Stored data

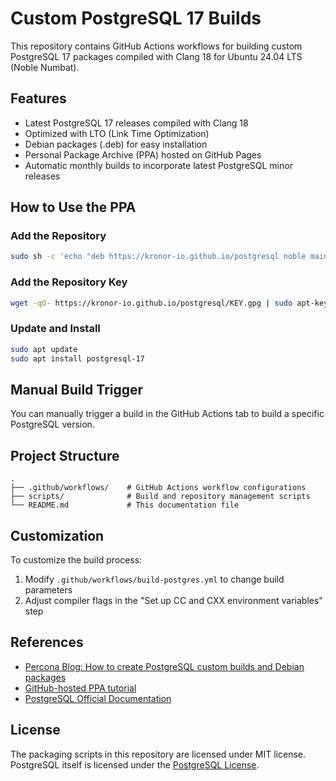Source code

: # Custom PostgreSQL 17 Builds

This repository contains GitHub Actions workflows for building custom PostgreSQL 17 packages compiled with Clang 18 for Ubuntu 24.04 LTS (Noble Numbat).

## Features

- Latest PostgreSQL 17 releases compiled with Clang 18
- Optimized with LTO (Link Time Optimization)
- Debian packages (.deb) for easy installation
- Personal Package Archive (PPA) hosted on GitHub Pages
- Automatic monthly builds to incorporate latest PostgreSQL minor releases

## How to Use the PPA

### Add the Repository

```bash
sudo sh -c 'echo "deb https://kronor-io.github.io/postgresql noble main" > /etc/apt/sources.list.d/postgres-custom-ppa.list'
```

### Add the Repository Key

```bash
wget -qO- https://kronor-io.github.io/postgresql/KEY.gpg | sudo apt-key add -
```

### Update and Install

```bash
sudo apt update
sudo apt install postgresql-17
```

## Manual Build Trigger

You can manually trigger a build in the GitHub Actions tab to build a specific PostgreSQL version.

## Project Structure

```
.
├── .github/workflows/    # GitHub Actions workflow configurations
├── scripts/              # Build and repository management scripts
└── README.md             # This documentation file
```

## Customization

To customize the build process:

1. Modify `.github/workflows/build-postgres.yml` to change build parameters
2. Adjust compiler flags in the "Set up CC and CXX environment variables" step

## References

- [Percona Blog: How to create PostgreSQL custom builds and Debian packages](https://www.percona.com/blog/how-to-create-postgresql-custom-builds-and-debian-packages/)
- [GitHub-hosted PPA tutorial](https://assafmo.github.io/2019/05/02/ppa-repo-hosted-on-github.html)
- [PostgreSQL Official Documentation](https://www.postgresql.org/docs/)

## License

The packaging scripts in this repository are licensed under MIT license. PostgreSQL itself is licensed under the [PostgreSQL License](https://www.postgresql.org/about/licence/).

• [Exercise] Go through the entries and filter for lines holding the word "releases"; copy each match.

• [Your solution]
- Latest PostgreSQL 17 releases compiled with Clang 18
- Automatic monthly builds to incorporate latest PostgreSQL minor releases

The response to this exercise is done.